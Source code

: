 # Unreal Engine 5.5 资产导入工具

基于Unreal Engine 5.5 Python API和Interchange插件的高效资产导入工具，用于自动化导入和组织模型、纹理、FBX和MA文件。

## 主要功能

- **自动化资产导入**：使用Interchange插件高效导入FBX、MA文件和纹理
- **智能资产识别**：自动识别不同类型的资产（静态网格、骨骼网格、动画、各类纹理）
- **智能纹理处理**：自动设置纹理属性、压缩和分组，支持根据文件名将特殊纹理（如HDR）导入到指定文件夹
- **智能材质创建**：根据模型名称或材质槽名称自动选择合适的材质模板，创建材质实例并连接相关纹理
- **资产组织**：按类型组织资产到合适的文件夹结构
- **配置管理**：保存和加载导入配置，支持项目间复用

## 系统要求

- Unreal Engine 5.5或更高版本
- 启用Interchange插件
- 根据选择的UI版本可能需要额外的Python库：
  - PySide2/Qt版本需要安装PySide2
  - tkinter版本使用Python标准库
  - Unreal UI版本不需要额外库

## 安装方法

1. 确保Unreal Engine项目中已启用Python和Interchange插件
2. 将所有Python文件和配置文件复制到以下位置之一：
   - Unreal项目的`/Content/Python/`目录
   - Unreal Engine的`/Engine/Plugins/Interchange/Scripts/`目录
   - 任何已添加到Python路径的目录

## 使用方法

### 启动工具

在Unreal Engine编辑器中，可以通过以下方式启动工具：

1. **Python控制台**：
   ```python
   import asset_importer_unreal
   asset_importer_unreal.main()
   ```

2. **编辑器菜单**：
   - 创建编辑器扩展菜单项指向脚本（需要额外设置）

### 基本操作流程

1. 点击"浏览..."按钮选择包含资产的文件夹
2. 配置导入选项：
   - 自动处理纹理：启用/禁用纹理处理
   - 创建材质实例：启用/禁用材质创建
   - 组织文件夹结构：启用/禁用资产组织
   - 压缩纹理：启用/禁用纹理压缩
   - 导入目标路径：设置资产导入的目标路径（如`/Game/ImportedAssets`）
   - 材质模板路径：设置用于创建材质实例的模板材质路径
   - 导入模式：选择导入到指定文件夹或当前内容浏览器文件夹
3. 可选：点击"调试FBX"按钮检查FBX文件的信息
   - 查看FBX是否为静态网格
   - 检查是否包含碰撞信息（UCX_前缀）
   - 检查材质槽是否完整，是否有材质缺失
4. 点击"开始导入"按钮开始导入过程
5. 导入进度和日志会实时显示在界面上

***

EXERCISE: Word for word, restate each line of the material.

TASK SOLUTION:
Source code

: # Unreal Engine 5.5 资产导入工具

基于Unreal Engine 5.5 Python API和Interchange插件的高效资产导入工具，用于自动化导入和组织模型、纹理、FBX和MA文件。

## 主要功能

- **自动化资产导入**：使用Interchange插件高效导入FBX、MA文件和纹理
- **智能资产识别**：自动识别不同类型的资产（静态网格、骨骼网格、动画、各类纹理）
- **智能纹理处理**：自动设置纹理属性、压缩和分组，支持根据文件名将特殊纹理（如HDR）导入到指定文件夹
- **智能材质创建**：根据模型名称或材质槽名称自动选择合适的材质模板，创建材质实例并连接相关纹理
- **资产组织**：按类型组织资产到合适的文件夹结构
- **配置管理**：保存和加载导入配置，支持项目间复用

## 系统要求

- Unreal Engine 5.5或更高版本
- 启用Interchange插件
- 根据选择的UI版本可能需要额外的Python库：
  - PySide2/Qt版本需要安装PySide2
  - tkinter版本使用Python标准库
  - Unreal UI版本不需要额外库

## 安装方法

1. 确保Unreal Engine项目中已启用Python和Interchange插件
2. 将所有Python文件和配置文件复制到以下位置之一：
   - Unreal项目的`/Content/Python/`目录
   - Unreal Engine的`/Engine/Plugins/Interchange/Scripts/`目录
   - 任何已添加到Python路径的目录

## 使用方法

### 启动工具

在Unreal Engine编辑器中，可以通过以下方式启动工具：

1. **Python控制台**：
   ```python
   import asset_importer_unreal
   asset_importer_unreal.main()
   ```

2. **编辑器菜单**：
   - 创建编辑器扩展菜单项指向脚本（需要额外设置）

### 基本操作流程

1. 点击"浏览..."按钮选择包含资产的文件夹
2. 配置导入选项：
   - 自动处理纹理：启用/禁用纹理处理
   - 创建材质实例：启用/禁用材质创建
   - 组织文件夹结构：启用/禁用资产组织
   - 压缩纹理：启用/禁用纹理压缩
   - 导入目标路径：设置资产导入的目标路径（如`/Game/ImportedAssets`）
   - 材质模板路径：设置用于创建材质实例的模板材质路径
   - 导入模式：选择导入到指定文件夹或当前内容浏览器文件夹
3. 可选：点击"调试FBX"按钮检查FBX文件的信息
   - 查看FBX是否为静态网格
   - 检查是否包含碰撞信息（UCX_前缀）
   - 检查材质槽是否完整，是否有材质缺失
4. 点击"开始导入"按钮开始导入过程
5. 导入进度和日志会实时显示在界面上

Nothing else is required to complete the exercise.